# Project: Wrangling and Analyze Data

## Data Gathering
In the cell below, gather **all** three pieces of data for this project and load them in the notebook. **Note:** the methods required to gather each data are different.
1. Directly download the WeRateDogs Twitter archive data (twitter_archive_enhanced.csv)

In [None]:
import numpy as np
import pandas as pd
import requests
import json
import os
import tweepy
from tweepy import OAuthHandler
from timeit import default_timer as timer
df_archive = pd.read_csv('twitter-archive-enhanced.csv')

In [None]:
df_archive.tweet_id.values

2. Use the Requests library to download the tweet image prediction (image_predictions.tsv)

In [None]:
url = 'https://d17h27t6h515a5.cloudfront.net/topher/2017/August/599fd2ad_image-predictions/image-predictions.tsv'

In [None]:
r = requests.get(url)

In [None]:
with open(os.path.join("",url.split('/')[-1]), mode = 'wb') as file:
            file.write(r.content)

In [None]:
df_image = pd.read_csv('image-predictions.tsv',sep='\t')

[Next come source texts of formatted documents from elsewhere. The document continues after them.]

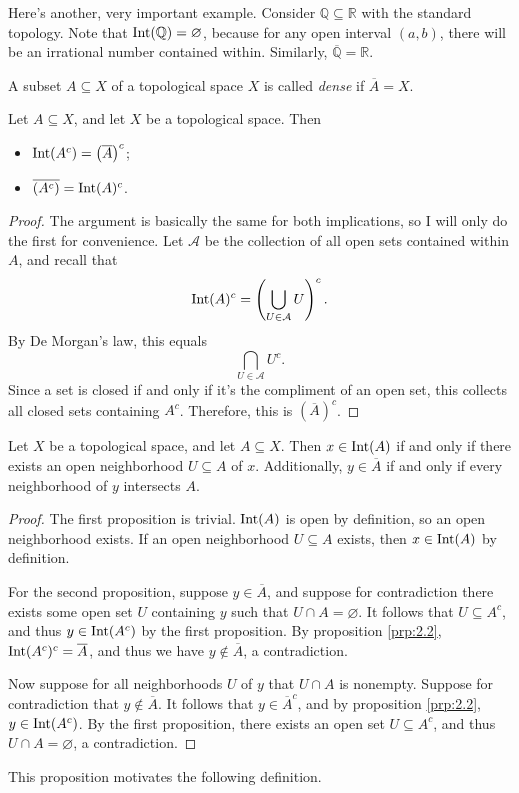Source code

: Here's another, very important example. Consider $\mathbb{Q} \subseteq \mathbb{R} $ with the standard topology. Note that $\Int(\mathbb{Q} )=\varnothing $, because for any open interval $(a,b)$, there will be an irrational number contained within. Similarly, $\overline{\mathbb{Q} } =\mathbb{R}  $.
\begin{definition}[Dense]\label{dfn:2.3}
	A subset $A\subseteq X$ of a topological space $X$ is called \emph{dense} if $\overline{A} =X$.
\end{definition}
\begin{proposition}\label{prp:2.2}
	Let $A\subseteq X$, and let $X$ be a topological space. Then
	\begin{itemize}
		\item $\Int(A^{c} )=\left( \overline{A}  \right) ^{c} $;
		\item $\overline{\left( A^{c}  \right) } =\Int(A)^{c} $.
	\end{itemize}
\end{proposition}
\begin{proof}
	The argument is basically the same for both implications, so I will only do the first for convenience. Let $\mathcal{A} $ be the collection of all open sets contained within $A$, and recall that
	\[
		\Int(A)^{c} =\left( \bigcup_{U\in \mathcal{A} } U \right) ^{c} 
	.\]
	By De Morgan's law, this equals
	\[
		\bigcap_{U\in \mathcal{A} } U^{c} 
	.\]
	Since a set is closed if and only if it's the compliment of an open set, this collects all closed sets containing $A^{c} $. Therefore, this is $\left( \overline{A}  \right) ^{c} $.
\end{proof}
\begin{proposition}\label{prp:2.3}
	Let $X$ be a topological space, and let $A\subseteq X$. Then $x\in \Int(A)$ if and only if there exists an open neighborhood $U\subseteq A$ of $x$. Additionally, $y\in \overline{A} $ if and only if every neighborhood of $y$ intersects $A$.
\end{proposition}
\begin{proof}
	The first proposition is trivial. $\Int(A)$ is open by definition, so an open neighborhood exists. If an open neighborhood $U\subseteq A$ exists, then $x\in \Int(A)$ by definition.

	For the second proposition, suppose $y\in \overline{A} $, and suppose for contradiction there exists some open set $U$ containing $y$ such that $U \cap A=\varnothing $. It follows that $U\subseteq A^{c} $, and thus $y\in \Int(A^{c} )$ by the first proposition. By proposition \ref{prp:2.2}, $\Int(A^{c} )^{c} =\overline{A} $, and thus we have $y\notin \overline{A} $, a contradiction.

	Now suppose for all neighborhoods $U$ of $y$ that $U \cap A$ is nonempty. Suppose for contradiction that $y\notin \overline{A} $. It follows that $y\in \overline{A} ^{c} $, and by proposition \ref{prp:2.2}, $y\in \Int(A^{c} ) $. By the first proposition, there exists an open set $U\subseteq A^{c} $, and thus $U \cap A=\varnothing $, a contradiction.
\end{proof}
This proposition motivates the following definition.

3. Use the Tweepy library to query additional data via the Twitter API (tweet_json.txt)

In [None]:
consumer_key = 'HIDDEN'
consumer_secret = 'HIDDEN'
access_token = 'HIDDEN'
access_secret = 'HIDDEN'

auth = OAuthHandler(consumer_key, consumer_secret)
auth.set_access_token(access_token, access_secret)

api = tweepy.API(auth, wait_on_rate_limit=True)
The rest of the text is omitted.